Ese sonido había vuelto, acompañado por el leve movimiento del aire sobre mi cabeza. Sentía que el peso de un cuerpo desconocido hundía la almohada y acechaba para saltar sobre mi rostro. Advertía cómo mi cuerpo se tensaba y un sudor frío bañaba toda mi piel, cubierta por las ligeras sábanas de verano. Era octubre, pero aún hacía calor. Sin embargo, el temblor me recorría, sacudiendo ligeramente mis extremidades. Quise levantarme y huir de esa cama, ocupada por un ente extraño y amenazador. Deseé sacudir mis brazos y protegerme del ataque inminente. Traté de gritar, demandar una ayuda que sabía que no llegaría a tiempo.
No pude moverme. Mi cuerpo, sudado y tembloroso, no respondía a los mandatos que le enviaba mi mente adormecida.

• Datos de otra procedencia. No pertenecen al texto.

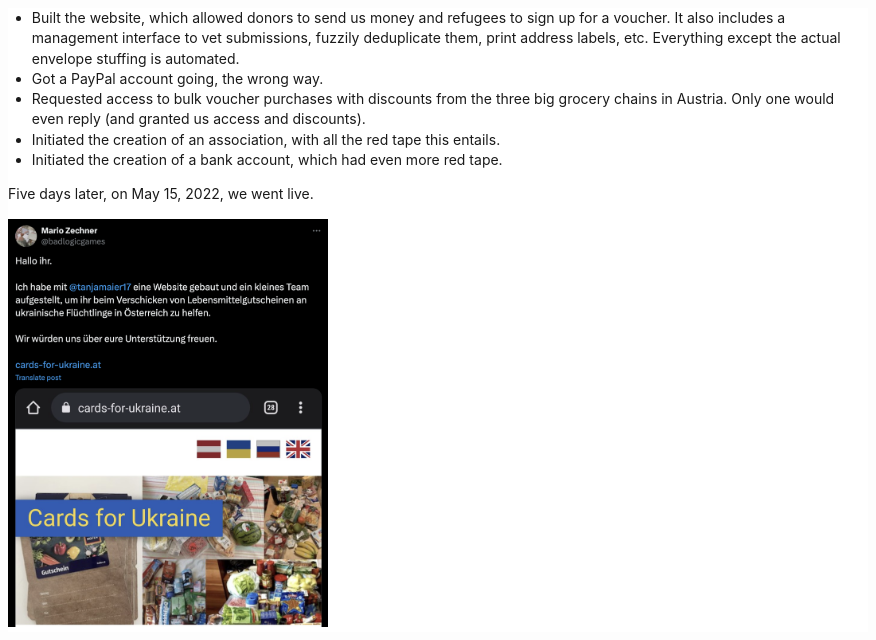 * Built the website, which allowed donors to send us money and refugees to sign up for a voucher. It also includes a management interface to vet submissions, fuzzily deduplicate them, print address labels, etc. Everything except the actual envelope stuffing is automated.
* Got a PayPal account going, the wrong way.
* Requested access to bulk voucher purchases with discounts from the three big grocery chains in Austria. Only one would even reply (and granted us access and discounts).
* Initiated the creation of an association, with all the red tape this entails.
* Initiated the creation of a bank account, which had even more red tape.

Five days later, on May 15, 2022, we went live.

<div class="flex flex-col items-center gap-4 mb-4">
<a href="https://x.com/badlogicgames/status/1525746439200116737"><img loading="lazy" src="media/cards-1.png" class="mx-auto" style="max-width: 320px;"></a>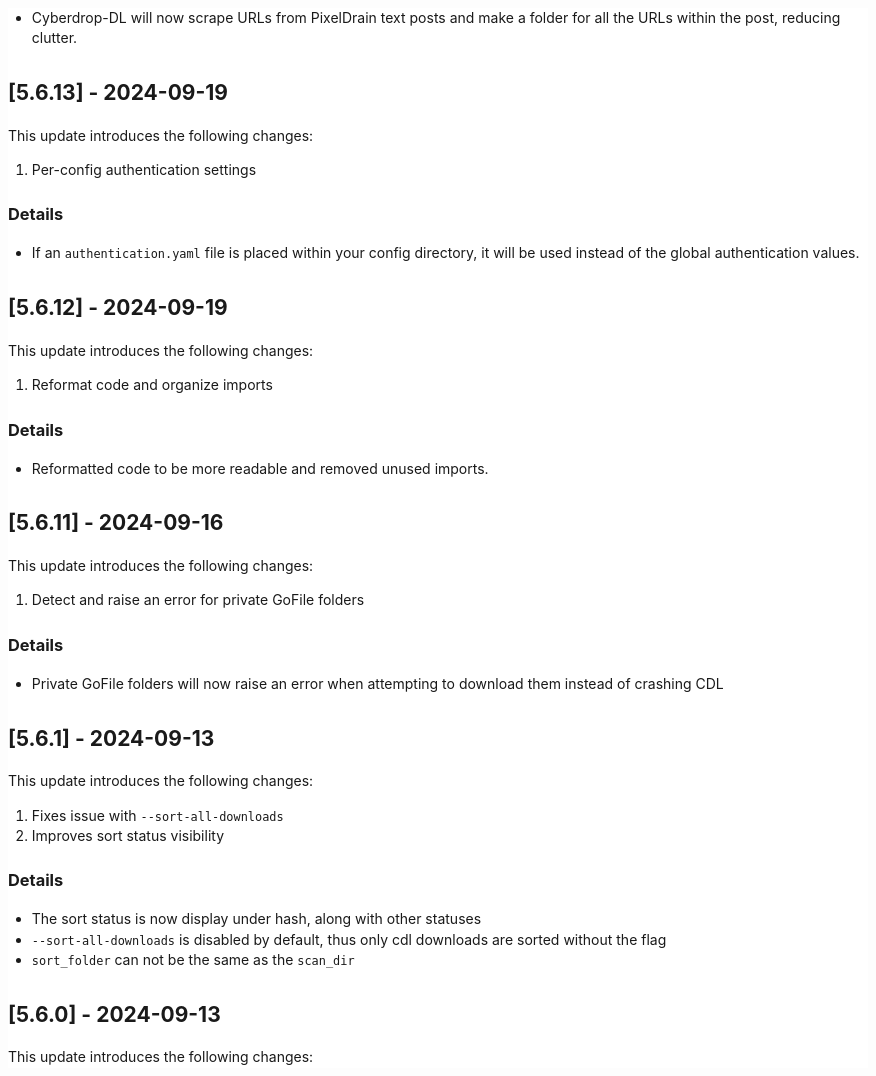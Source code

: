 - Cyberdrop-DL will now scrape URLs from PixelDrain text posts and make a folder for all the URLs within the post, reducing clutter.

## [5.6.13] - 2024-09-19

This update introduces the following changes:

1. Per-config authentication settings

### Details

- If an `authentication.yaml` file is placed within your config directory, it will be used instead of the global authentication values.

## [5.6.12] - 2024-09-19

This update introduces the following changes:

1. Reformat code and organize imports

### Details

- Reformatted code to be more readable and removed unused imports.

## [5.6.11] - 2024-09-16

This update introduces the following changes:

1. Detect and raise an error for private GoFile folders

### Details

- Private GoFile folders will now raise an error when attempting to download them instead of crashing CDL

## [5.6.1] - 2024-09-13

This update introduces the following changes:

1. Fixes issue with `--sort-all-downloads`
2. Improves sort status visibility

### Details

- The sort status is now display under hash, along with other statuses
- `--sort-all-downloads` is disabled by default, thus only cdl downloads are sorted without the flag
- `sort_folder` can not be the same as the `scan_dir`

## [5.6.0] - 2024-09-13

This update introduces the following changes:
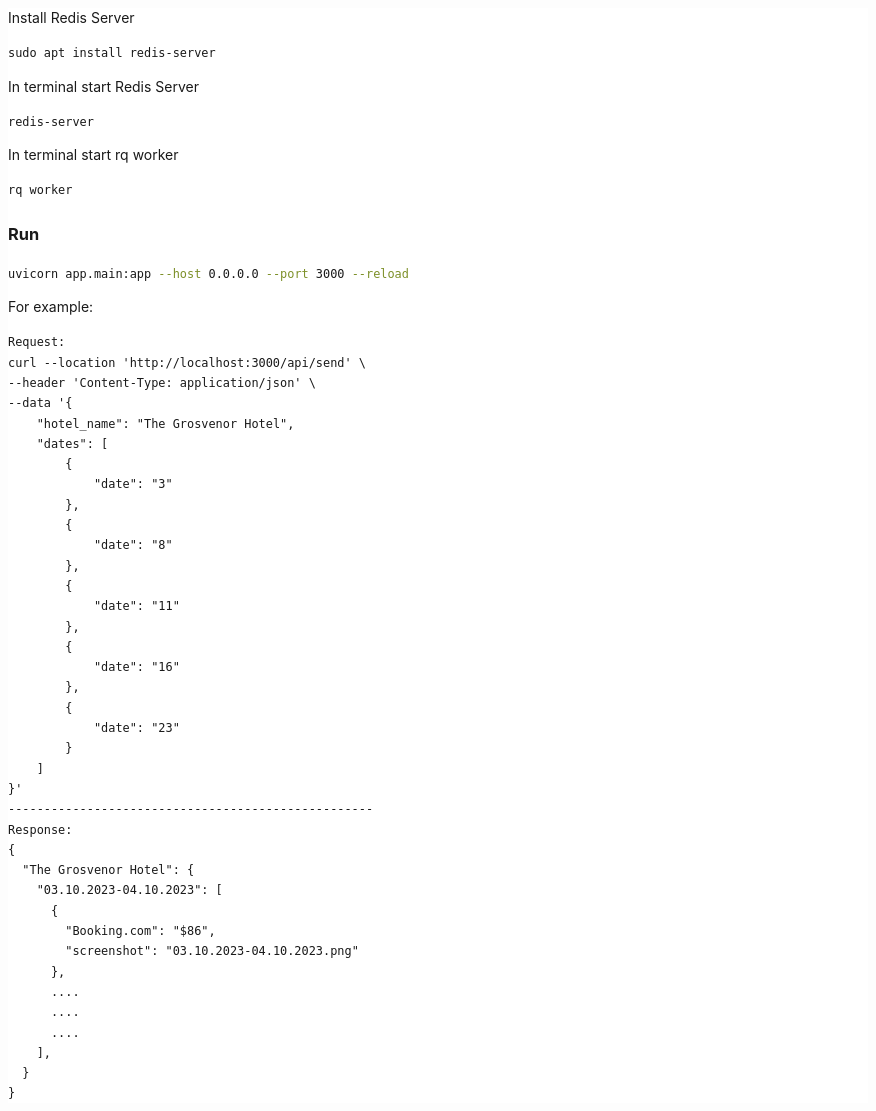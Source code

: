 Install Redis Server
```
sudo apt install redis-server
```

In terminal start Redis Server
```
redis-server
```

In terminal start rq worker
```
rq worker
```

### Run


```bash
uvicorn app.main:app --host 0.0.0.0 --port 3000 --reload
```

For example:
```
Request:
curl --location 'http://localhost:3000/api/send' \
--header 'Content-Type: application/json' \
--data '{
    "hotel_name": "The Grosvenor Hotel",
    "dates": [
        {
            "date": "3"
        },
        {
            "date": "8"
        },
        {
            "date": "11"
        },
        {
            "date": "16"
        },
        {
            "date": "23"
        }
    ]
}'
---------------------------------------------------
Response:
{
  "The Grosvenor Hotel": {
    "03.10.2023-04.10.2023": [
      {
        "Booking.com": "$86",
        "screenshot": "03.10.2023-04.10.2023.png"
      },
      ....
      ....
      ....
    ],
  }
}
```
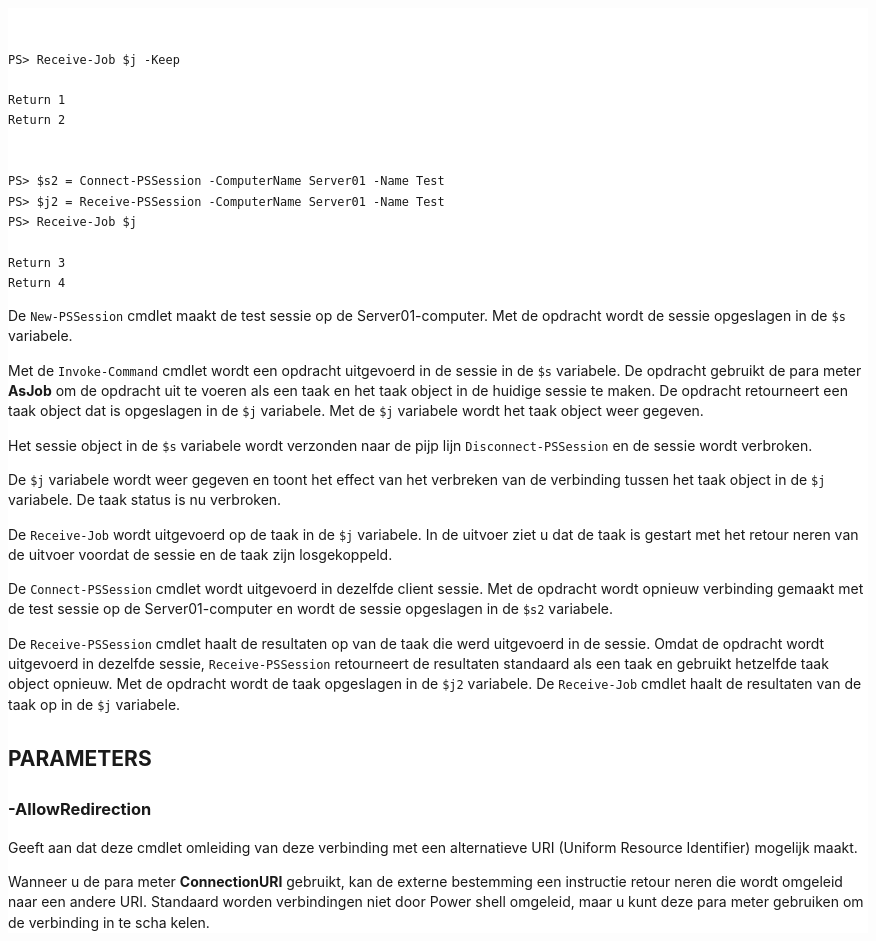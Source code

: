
 ```


PS> Receive-Job $j -Keep

Return 1
Return 2


PS> $s2 = Connect-PSSession -ComputerName Server01 -Name Test
PS> $j2 = Receive-PSSession -ComputerName Server01 -Name Test
PS> Receive-Job $j

Return 3
Return 4
```

De `New-PSSession` cmdlet maakt de test sessie op de Server01-computer. Met de opdracht wordt de sessie opgeslagen in de `$s` variabele.

Met de `Invoke-Command` cmdlet wordt een opdracht uitgevoerd in de sessie in de `$s` variabele. De opdracht gebruikt de para meter **AsJob** om de opdracht uit te voeren als een taak en het taak object in de huidige sessie te maken.
De opdracht retourneert een taak object dat is opgeslagen in de `$j` variabele. Met de `$j` variabele wordt het taak object weer gegeven.

Het sessie object in de `$s` variabele wordt verzonden naar de pijp lijn `Disconnect-PSSession` en de sessie wordt verbroken.

De `$j` variabele wordt weer gegeven en toont het effect van het verbreken van de verbinding tussen het taak object in de `$j` variabele. De taak status is nu verbroken.

De `Receive-Job` wordt uitgevoerd op de taak in de `$j` variabele. In de uitvoer ziet u dat de taak is gestart met het retour neren van de uitvoer voordat de sessie en de taak zijn losgekoppeld.

De `Connect-PSSession` cmdlet wordt uitgevoerd in dezelfde client sessie. Met de opdracht wordt opnieuw verbinding gemaakt met de test sessie op de Server01-computer en wordt de sessie opgeslagen in de `$s2` variabele.

De `Receive-PSSession` cmdlet haalt de resultaten op van de taak die werd uitgevoerd in de sessie. Omdat de opdracht wordt uitgevoerd in dezelfde sessie, `Receive-PSSession` retourneert de resultaten standaard als een taak en gebruikt hetzelfde taak object opnieuw. Met de opdracht wordt de taak opgeslagen in de `$j2` variabele. De `Receive-Job` cmdlet haalt de resultaten van de taak op in de `$j` variabele.

## PARAMETERS

### -AllowRedirection

Geeft aan dat deze cmdlet omleiding van deze verbinding met een alternatieve URI (Uniform Resource Identifier) mogelijk maakt.

Wanneer u de para meter **ConnectionURI** gebruikt, kan de externe bestemming een instructie retour neren die wordt omgeleid naar een andere URI. Standaard worden verbindingen niet door Power shell omgeleid, maar u kunt deze para meter gebruiken om de verbinding in te scha kelen.
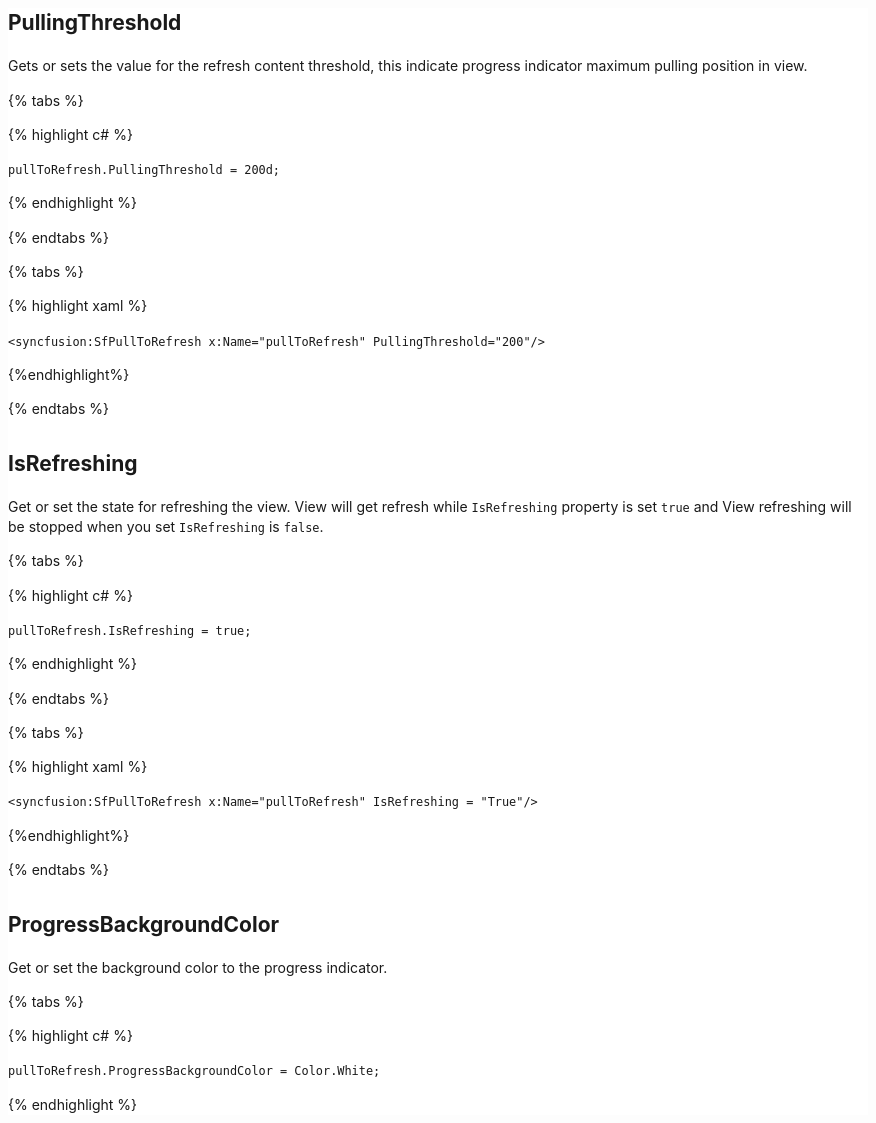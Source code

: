 ## PullingThreshold

Gets or sets the value for the refresh content threshold, this indicate progress indicator maximum pulling position in view.

{% tabs %}

{% highlight c# %}

    pullToRefresh.PullingThreshold = 200d;

{% endhighlight %}

{% endtabs %} 

{% tabs %}

{% highlight xaml %}

    <syncfusion:SfPullToRefresh x:Name="pullToRefresh" PullingThreshold="200"/>

{%endhighlight%} 

{% endtabs %}


## IsRefreshing

Get or set the state for refreshing the view. View will get refresh while `IsRefreshing` property is set `true` and View refreshing will be stopped when you set `IsRefreshing` is `false`.
 
{% tabs %}

{% highlight c# %}

    pullToRefresh.IsRefreshing = true;

{% endhighlight %}

{% endtabs %} 

{% tabs %}

{% highlight xaml %}

    <syncfusion:SfPullToRefresh x:Name="pullToRefresh" IsRefreshing = "True"/>

{%endhighlight%} 

{% endtabs %}

## ProgressBackgroundColor

Get or set the background color to the progress indicator.

{% tabs %}

{% highlight c# %}

    pullToRefresh.ProgressBackgroundColor = Color.White;

{% endhighlight %}
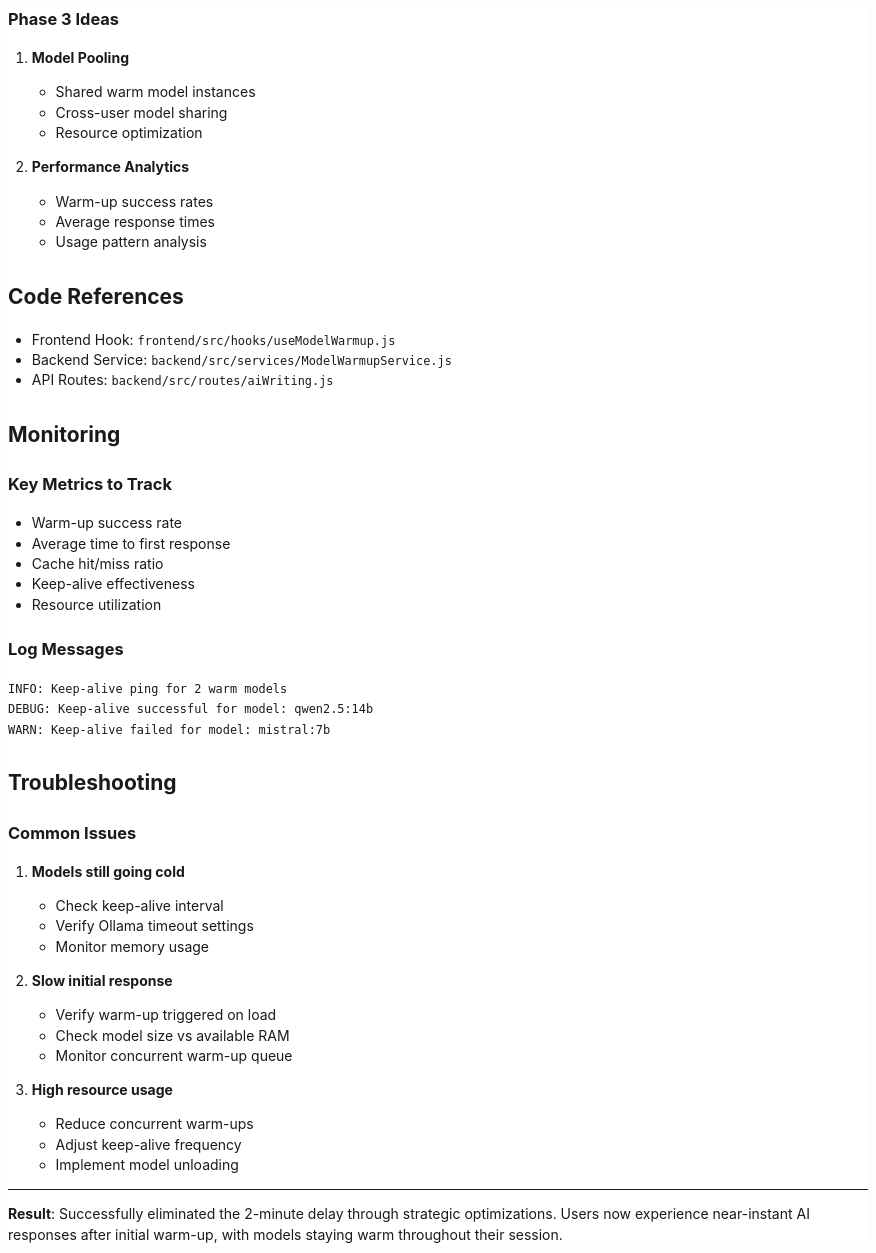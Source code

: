 ### Phase 3 Ideas
1. **Model Pooling**
   - Shared warm model instances
   - Cross-user model sharing
   - Resource optimization

2. **Performance Analytics**
   - Warm-up success rates
   - Average response times
   - Usage pattern analysis

## Code References

- Frontend Hook: `frontend/src/hooks/useModelWarmup.js`
- Backend Service: `backend/src/services/ModelWarmupService.js`
- API Routes: `backend/src/routes/aiWriting.js`

## Monitoring

### Key Metrics to Track
- Warm-up success rate
- Average time to first response
- Cache hit/miss ratio
- Keep-alive effectiveness
- Resource utilization

### Log Messages
```
INFO: Keep-alive ping for 2 warm models
DEBUG: Keep-alive successful for model: qwen2.5:14b
WARN: Keep-alive failed for model: mistral:7b
```

## Troubleshooting

### Common Issues
1. **Models still going cold**
   - Check keep-alive interval
   - Verify Ollama timeout settings
   - Monitor memory usage

2. **Slow initial response**
   - Verify warm-up triggered on load
   - Check model size vs available RAM
   - Monitor concurrent warm-up queue

3. **High resource usage**
   - Reduce concurrent warm-ups
   - Adjust keep-alive frequency
   - Implement model unloading

---

**Result**: Successfully eliminated the 2-minute delay through strategic optimizations. Users now experience near-instant AI responses after initial warm-up, with models staying warm throughout their session.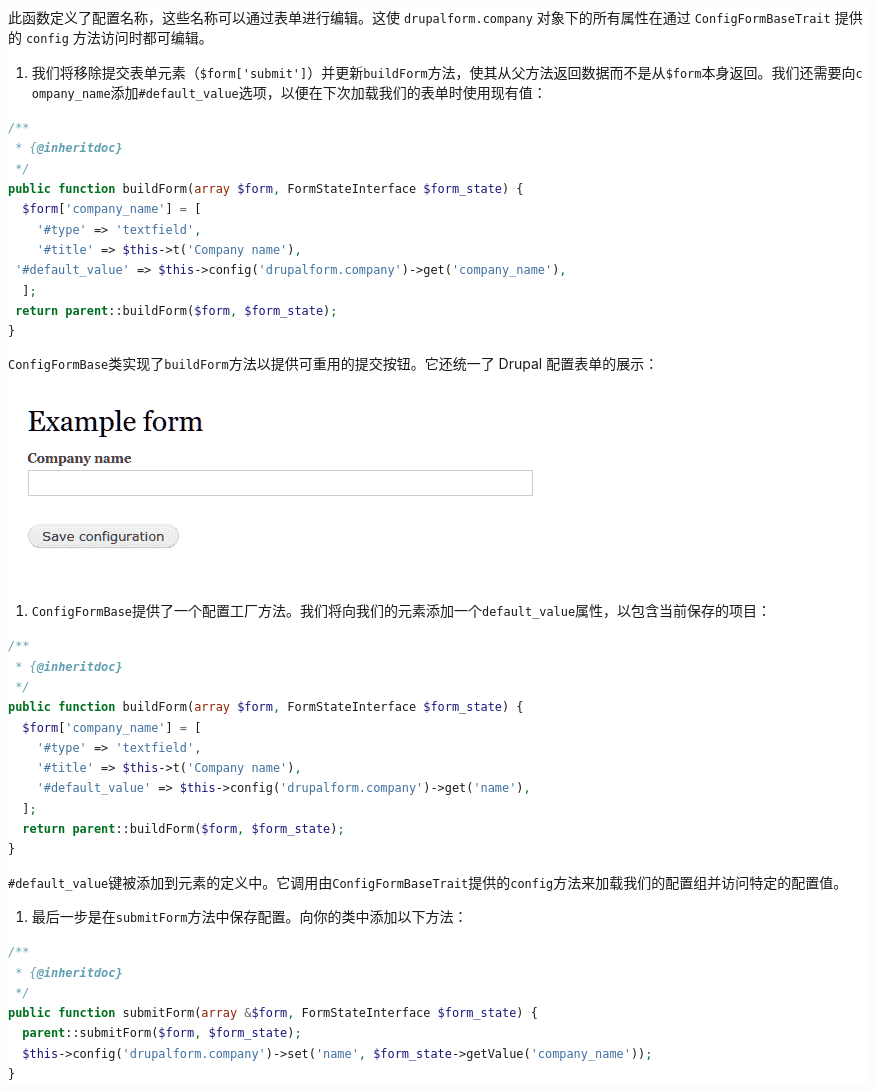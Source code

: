 此函数定义了配置名称，这些名称可以通过表单进行编辑。这使 `drupalform.company` 对象下的所有属性在通过 `ConfigFormBaseTrait` 提供的 `config` 方法访问时都可编辑。

1.  我们将移除提交表单元素（`$form['submit']`）并更新`buildForm`方法，使其从父方法返回数据而不是从`$form`本身返回。我们还需要向`company_name`添加`#default_value`选项，以便在下次加载我们的表单时使用现有值：

```php
/** 
 * {@inheritdoc} 
 */ 
public function buildForm(array $form, FormStateInterface $form_state) { 
  $form['company_name'] = [ 
    '#type' => 'textfield', 
    '#title' => $this->t('Company name'), 
 '#default_value' => $this->config('drupalform.company')->get('company_name'), 
  ]; 
 return parent::buildForm($form, $form_state); 
} 
```

`ConfigFormBase`类实现了`buildForm`方法以提供可重用的提交按钮。它还统一了 Drupal 配置表单的展示：

![图片](img/dd77562a-7943-43c1-9143-1d0b05ff0047.png)

1.  `ConfigFormBase`提供了一个配置工厂方法。我们将向我们的元素添加一个`default_value`属性，以包含当前保存的项目：

```php
/** 
 * {@inheritdoc} 
 */ 
public function buildForm(array $form, FormStateInterface $form_state) { 
  $form['company_name'] = [ 
    '#type' => 'textfield', 
    '#title' => $this->t('Company name'), 
    '#default_value' => $this->config('drupalform.company')->get('name'), 
  ]; 
  return parent::buildForm($form, $form_state); 
} 
```

`#default_value`键被添加到元素的定义中。它调用由`ConfigFormBaseTrait`提供的`config`方法来加载我们的配置组并访问特定的配置值。

1.  最后一步是在`submitForm`方法中保存配置。向你的类中添加以下方法：

```php
/** 
 * {@inheritdoc} 
 */ 
public function submitForm(array &$form, FormStateInterface $form_state) { 
  parent::submitForm($form, $form_state); 
  $this->config('drupalform.company')->set('name', $form_state->getValue('company_name')); 
} 
```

Tampoco mi garganta quiso atender a la orden de gritar. Mis ojos estaban cubiertos por unos párpados pesados e inertes. Aunque yo era completamente consciente del peligro, mi cuerpo aún estaba atrapado por los férreos lazos de Morfeo.
Mi respiración se estaba agitando, espoleada por el pánico que se vertía lentamente por todo mi ser, pero no obtenía otra respuesta física que el sudor y la falta de aliento. Hubiera llorado, si mis ojos hubieran podido obedecer a mis deseos, pero seguían completamente cerrados. ¿Cuánto tiempo había pasado desde que percibí la presencia del intruso? Quizá ni siquiera segundos. El tiempo parecía transcurrir muy lentamente. Incluso, podría jurar que se había detenido en el momento exacto de mi agonía.
Yo debía ser más fuerte. Luchar contra el segundero estático y hacer que se reanudara la rueda del tiempo; hacer que el sueño abandonara mi cuerpo y éste reaccionara para defenderse. Me concentré en mi voz. Intenté movilizar los músculos vocales, responsables de producir el sonido. Tras un enorme esfuerzo, conseguí arrancarles un gemido ronco, que apenas conseguía salir al exterior entre mis labios, casi cerrados y también inmóviles. Sin embargo, ese sonido, repetido con insistencia, hizo que mi mente lograra conectar con las terminaciones nerviosas de mi cuerpo y enviarles sus órdenes con éxito. Conseguí mover los dedos de mis manos y, finalmente, mis párpados se abrieron y dejaron paso a la penumbra que reinaba en la habitación.
En el preciso instante en que mis ojos se abrían, la presencia se esfumaba del escondrijo en el que se había atrincherado. Al recobrar la movilidad de mis músculos, conseguí girar mi cabeza y verificar la ausencia de una amenaza corpórea. Agité levemente mi cuello y pensé, por un momento, en levantarme y hacer una ronda de comprobación por toda la casa, para asegurarme de que, efectivamente, no se había colado ningún intruso, humano, animal o sobrenatural, que pudiera seguir perturbando mi tranquilidad. No obstante, la somnolencia seguía volviendo mi cuerpo plomizo y tenía la sensación de que todo lo vivido había sido una pesadilla.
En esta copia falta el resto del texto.